MotiMotion: 시각적 추론을 활용한 동작 제어 비디오 생성

초록

현재 모션 제어 기반 이미지-투-비디오 생성 모델은 사용자가 제공한 궤적을 엄격히 따르도록 설계되어 있으며, 이러한 궤적은 종종 희소하고 부정확하며 인과적으로 불완전합니다. 이러한 의존성은 특히 이차적 인과 결과를 놓침으로써 부자연스럽거나 타당하지 않은 결과를 초래하는 경우가 많습니다. 이 문제를 해결하기 위해, 우리는 모션 제어를 추론 후 생성(reasoning-then-generation) 문제로 재구성하는 새로운 프레임워크인 MotiMotion을 제안합니다. 인과적으로 근거가 있고 상식에 부합하는 상호작용을 장려하기 위해, 우리는 학습이 필요 없는 비전-언어 추론기를 활용하여 주요 궤적의 이미지 공간 좌표를 정제하고 타당한 이차적 움직임을 추론합니다. 또한 움직임의 자연스러움을 더욱 개선하기 위해, 신뢰도를 고려한 제어 방식을 제안하여 유도 강도를 조절함으로써, 모델이 높은 신뢰도의 계획을 밀접히 따르면서 낮은 신뢰도의 입력에 대해서는 내부 생성 사전 지식을 활용하여 아티팩트를 보정할 수 있도록 합니다. 체계적인 평가를 지원하기 위해, 우리는 움직임에 의해 새로운 이벤트가 촉발되는 상호작용 중심 장면으로 구성된 새로운 이미지-투-비디오 벤치마크인 MotiBench를 구축했습니다. MotiBench에 대한 VLM 기반 평가와 인간 연구 모두에서 MotiMotion이 더 타당한 객체 행동과 상호작용을 보여주는 비디오를 생성하며, 기존 접근 방식보다 선호됨을 입증했습니다.

English

Current motion-controlled image-to-video generation models rigidly follow user-provided trajectories that are often sparse, imprecise, and causally incomplete.

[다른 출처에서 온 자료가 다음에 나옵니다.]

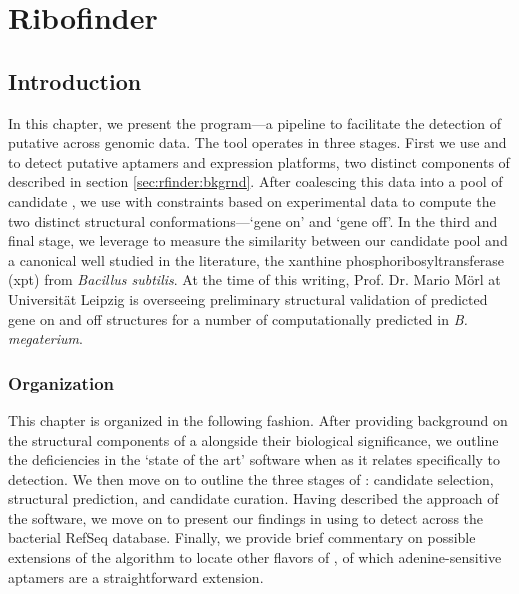 
\newcommand{\fnaRetrievalTime}{\formatdate{25}{11}{2014} at \formattime{9}{14}{0}}

\chapter{Ribofinder}
\label{ch:rfinder}


\section{Introduction}
\label{sec:rfinder:intro}

In this chapter, we present the \rfinder program---a pipeline to facilitate the
detection of putative \grbs across genomic data. The \rfinder
tool operates in three stages. First we use \infernal \cite{infernal} and \tthp \cite{ermolaeva:2000cl} to detect
putative aptamers and expression platforms, two distinct components of
\rbs described in section \ref{sec:rfinder:bkgrnd}. After coalescing
this data into a pool of candidate \rbs, we use \rfold \cite{lorenz.amb11} with constraints
based on experimental data to compute the two distinct structural
conformations---`gene on' and `gene off'. In the third and final stage, we
leverage \foldalign \cite{havgaard:2007ca} to measure the similarity between our candidate pool and a
canonical \grb well studied in the literature, the
xanthine phosphoribosyltransferase (xpt) \grb from {\em Bacillus subtilis}. At the time
of this writing, Prof. Dr. Mario
M\"orl at Universit\"at Leipzig is overseeing preliminary structural
validation of predicted gene on and off structures for a number of
computationally predicted \grbs in {\em B. megaterium}.

\subsection{Organization}
\label{subsec:rfinder:org}

This chapter is organized in the following fashion. After providing background
on the structural components of a \rb alongside their biological
significance, we outline the deficiencies in the `state of the art' software
when as it relates specifically to \rb detection. We then move on to outline
the three stages of \rfinder: candidate selection, structural prediction, and
candidate curation. Having described the approach of the software, we move on
to present our findings in using \rfinder to detect \grbs across
the bacterial RefSeq database. Finally, we provide brief commentary on possible
extensions of the algorithm to locate other flavors of \rbs, of which
adenine-sensitive aptamers are a straightforward extension.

Such reliance often yields unnatural or implausible outcomes, especially by missing secondary causal consequences. To address this, we introduce MotiMotion, a novel framework that reformulates motion control as a reasoning-then-generation problem. To encourage causally grounded and commonsense-consistent interactions, we leverage a training-free vision-language reasoner to refine image-space coordinates of primary trajectories and to hallucinate plausible secondary motions. To further improve motion naturalness, we propose a confidence-aware control scheme that modulates guidance strength, enabling the model to closely follow high-confidence plans while correcting artifacts under low-confidence inputs with its internal generative priors. To support systematic evaluation, we curate a new image-to-video benchmark, MotiBench, consisting of interaction-centric scenes where new events are triggered by motion. Both VLM-based evaluation and a human study on MotiBench demonstrate that MotiMotion produces videos with more plausible object behaviors and interaction, and is preferred over existing approaches.